In 1997, I asked Archbishop Thomas C. Kelly if I could resign as pastor of the Cathedral of the Assumption after 14 wonderful years. That was very difficult for me as well, but I expect my decision will lead to yet another life-giving phase of my life just as it did the last time.
As I announce this, I am reminded of what has been called the “Cincinnatus Factor.” It is a phrase used to describe “knowing when to quit.”
Cincinnatus was a famous Roman General who gave up his highly visible and successful career to go into obscurity on his own terms.
When I started this column, I certainly never expected to be doing it weekly for 15 years. As many of you know, I started writing this column during the days when the news of clergy sexual abuse was in high gear.
It seemed that all the news coming out of headquarters was about victims, abusers and settlements. I asked if I might try to speak to the average person in the pews and offer a word of encouragement.
“Knowing when to quit” is something that all of us have to deal with at different points of our lives. The opposite is “overstaying your welcome.” Parents have to do it all the time. They have to know when the time comes when they have to let go of their role as a parent. Clinging to their children and interfering with their lives after they have grown into adults can be disastrous.
Senior citizens are faced with the prospects of letting go all the time. A day comes when they have to give up their driver’s license and even their homes. Trying to hang on surely courts disaster — leaving them and those around them resentful.

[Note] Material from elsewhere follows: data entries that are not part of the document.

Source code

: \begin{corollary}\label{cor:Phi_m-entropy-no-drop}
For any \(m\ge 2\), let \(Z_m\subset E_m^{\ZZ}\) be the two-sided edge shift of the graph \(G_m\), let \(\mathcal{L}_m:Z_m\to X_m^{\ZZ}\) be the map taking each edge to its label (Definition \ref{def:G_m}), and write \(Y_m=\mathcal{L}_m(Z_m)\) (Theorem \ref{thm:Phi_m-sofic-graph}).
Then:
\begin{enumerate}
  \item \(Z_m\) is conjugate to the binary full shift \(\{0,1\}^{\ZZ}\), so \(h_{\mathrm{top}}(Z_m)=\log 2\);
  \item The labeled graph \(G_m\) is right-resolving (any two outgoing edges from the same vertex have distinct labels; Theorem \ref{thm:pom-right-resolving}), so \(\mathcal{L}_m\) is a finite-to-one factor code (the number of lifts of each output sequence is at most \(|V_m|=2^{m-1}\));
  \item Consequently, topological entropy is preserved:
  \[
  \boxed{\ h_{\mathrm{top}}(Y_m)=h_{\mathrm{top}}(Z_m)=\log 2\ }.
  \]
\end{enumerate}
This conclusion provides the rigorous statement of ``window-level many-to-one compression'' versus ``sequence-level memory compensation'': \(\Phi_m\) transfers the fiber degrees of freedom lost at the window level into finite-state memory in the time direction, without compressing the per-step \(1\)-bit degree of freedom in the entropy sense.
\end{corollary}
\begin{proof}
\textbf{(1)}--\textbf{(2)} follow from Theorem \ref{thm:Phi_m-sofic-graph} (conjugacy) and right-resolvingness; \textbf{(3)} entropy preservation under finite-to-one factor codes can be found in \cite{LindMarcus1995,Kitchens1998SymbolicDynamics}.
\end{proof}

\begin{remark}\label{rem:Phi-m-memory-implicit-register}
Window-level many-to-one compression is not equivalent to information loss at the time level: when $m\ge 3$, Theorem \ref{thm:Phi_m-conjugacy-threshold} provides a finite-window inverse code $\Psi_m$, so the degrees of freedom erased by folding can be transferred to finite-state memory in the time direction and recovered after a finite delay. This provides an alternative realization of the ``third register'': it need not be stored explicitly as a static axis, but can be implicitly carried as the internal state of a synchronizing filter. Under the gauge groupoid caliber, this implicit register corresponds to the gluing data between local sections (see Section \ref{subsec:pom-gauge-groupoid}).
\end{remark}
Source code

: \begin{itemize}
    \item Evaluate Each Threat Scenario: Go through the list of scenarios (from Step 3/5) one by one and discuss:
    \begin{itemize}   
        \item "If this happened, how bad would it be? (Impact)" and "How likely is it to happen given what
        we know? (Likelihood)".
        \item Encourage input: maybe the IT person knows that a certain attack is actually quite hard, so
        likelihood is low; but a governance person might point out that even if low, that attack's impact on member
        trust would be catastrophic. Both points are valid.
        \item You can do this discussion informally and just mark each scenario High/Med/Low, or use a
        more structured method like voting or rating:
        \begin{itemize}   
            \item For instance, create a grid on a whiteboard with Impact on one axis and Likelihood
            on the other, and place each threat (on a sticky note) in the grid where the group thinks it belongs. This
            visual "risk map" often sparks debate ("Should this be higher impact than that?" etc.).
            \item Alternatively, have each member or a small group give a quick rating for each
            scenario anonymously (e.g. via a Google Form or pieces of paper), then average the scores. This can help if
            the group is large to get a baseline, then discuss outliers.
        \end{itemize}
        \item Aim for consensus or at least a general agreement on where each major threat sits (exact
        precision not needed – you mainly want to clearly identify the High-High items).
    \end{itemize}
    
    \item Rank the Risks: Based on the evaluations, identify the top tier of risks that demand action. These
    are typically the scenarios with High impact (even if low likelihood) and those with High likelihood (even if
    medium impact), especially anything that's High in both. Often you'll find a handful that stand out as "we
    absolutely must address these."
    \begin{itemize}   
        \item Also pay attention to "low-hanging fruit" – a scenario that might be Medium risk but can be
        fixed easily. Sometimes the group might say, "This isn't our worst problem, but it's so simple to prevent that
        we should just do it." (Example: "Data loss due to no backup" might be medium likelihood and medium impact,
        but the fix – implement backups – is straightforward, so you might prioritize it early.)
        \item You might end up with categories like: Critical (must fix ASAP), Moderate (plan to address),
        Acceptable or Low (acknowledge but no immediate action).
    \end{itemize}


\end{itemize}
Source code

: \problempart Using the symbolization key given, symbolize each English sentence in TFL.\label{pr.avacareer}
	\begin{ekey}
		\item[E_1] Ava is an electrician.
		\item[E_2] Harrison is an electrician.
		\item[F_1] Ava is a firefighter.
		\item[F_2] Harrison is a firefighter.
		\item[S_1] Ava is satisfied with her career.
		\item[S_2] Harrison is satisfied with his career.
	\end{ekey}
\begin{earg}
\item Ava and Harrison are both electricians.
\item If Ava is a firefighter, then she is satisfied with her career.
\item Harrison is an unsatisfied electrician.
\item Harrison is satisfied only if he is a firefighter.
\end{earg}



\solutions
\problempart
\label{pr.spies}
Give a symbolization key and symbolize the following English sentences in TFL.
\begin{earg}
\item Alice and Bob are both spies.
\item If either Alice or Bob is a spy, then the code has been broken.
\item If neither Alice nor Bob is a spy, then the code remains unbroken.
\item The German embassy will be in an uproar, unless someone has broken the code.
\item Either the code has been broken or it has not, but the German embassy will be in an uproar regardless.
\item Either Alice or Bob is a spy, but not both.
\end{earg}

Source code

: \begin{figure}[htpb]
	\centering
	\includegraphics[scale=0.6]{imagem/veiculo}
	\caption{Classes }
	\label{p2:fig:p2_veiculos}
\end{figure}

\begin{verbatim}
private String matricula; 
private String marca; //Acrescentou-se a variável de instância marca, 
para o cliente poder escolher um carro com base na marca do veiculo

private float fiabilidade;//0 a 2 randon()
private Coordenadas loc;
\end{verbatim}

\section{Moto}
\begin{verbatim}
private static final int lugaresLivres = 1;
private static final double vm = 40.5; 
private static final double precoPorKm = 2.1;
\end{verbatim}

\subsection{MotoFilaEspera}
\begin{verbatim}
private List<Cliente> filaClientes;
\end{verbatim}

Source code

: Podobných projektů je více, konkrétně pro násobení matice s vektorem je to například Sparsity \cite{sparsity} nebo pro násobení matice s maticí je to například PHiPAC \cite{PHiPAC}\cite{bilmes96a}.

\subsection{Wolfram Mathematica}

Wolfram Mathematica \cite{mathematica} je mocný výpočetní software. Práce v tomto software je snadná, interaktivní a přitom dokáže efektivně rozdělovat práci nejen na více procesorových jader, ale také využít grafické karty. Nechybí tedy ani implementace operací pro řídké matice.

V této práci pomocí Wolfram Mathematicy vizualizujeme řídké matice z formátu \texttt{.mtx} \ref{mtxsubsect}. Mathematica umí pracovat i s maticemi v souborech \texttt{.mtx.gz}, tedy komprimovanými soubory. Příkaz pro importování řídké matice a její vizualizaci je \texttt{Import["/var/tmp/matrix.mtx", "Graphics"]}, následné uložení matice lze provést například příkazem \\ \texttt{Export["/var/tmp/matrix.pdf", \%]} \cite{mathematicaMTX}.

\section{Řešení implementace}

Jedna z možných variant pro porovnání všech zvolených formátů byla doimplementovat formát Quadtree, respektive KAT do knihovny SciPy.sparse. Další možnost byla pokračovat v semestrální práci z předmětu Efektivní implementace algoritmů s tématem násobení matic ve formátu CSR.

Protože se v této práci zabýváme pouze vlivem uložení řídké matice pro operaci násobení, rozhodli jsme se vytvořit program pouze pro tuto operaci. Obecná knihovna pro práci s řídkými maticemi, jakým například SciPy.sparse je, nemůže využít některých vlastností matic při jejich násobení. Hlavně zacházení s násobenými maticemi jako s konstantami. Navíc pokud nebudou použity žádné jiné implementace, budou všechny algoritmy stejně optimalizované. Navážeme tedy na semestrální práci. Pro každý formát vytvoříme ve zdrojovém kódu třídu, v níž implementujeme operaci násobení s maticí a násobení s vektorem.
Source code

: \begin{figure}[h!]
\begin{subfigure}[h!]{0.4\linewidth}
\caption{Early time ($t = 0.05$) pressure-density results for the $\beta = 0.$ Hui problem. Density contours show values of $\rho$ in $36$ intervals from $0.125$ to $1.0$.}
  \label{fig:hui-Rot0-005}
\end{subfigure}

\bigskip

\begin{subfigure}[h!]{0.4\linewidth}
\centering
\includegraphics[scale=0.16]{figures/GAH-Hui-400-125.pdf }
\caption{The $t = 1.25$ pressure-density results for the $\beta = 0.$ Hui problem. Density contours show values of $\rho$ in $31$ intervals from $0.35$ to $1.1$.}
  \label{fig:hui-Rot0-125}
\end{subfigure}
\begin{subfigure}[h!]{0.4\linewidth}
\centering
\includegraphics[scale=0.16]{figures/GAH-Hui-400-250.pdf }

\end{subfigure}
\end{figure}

It is built-in for priests to let go of parish communities and ministries every few years. Their inability to let go often leads to resentment by the new pastor and the development of priest personality cults.
An unknown author once said: “There are things that we never want to let go of, people we never want to leave behind, but keep in mind that letting go isn’t the end of the world, it’s the beginning of a new life.”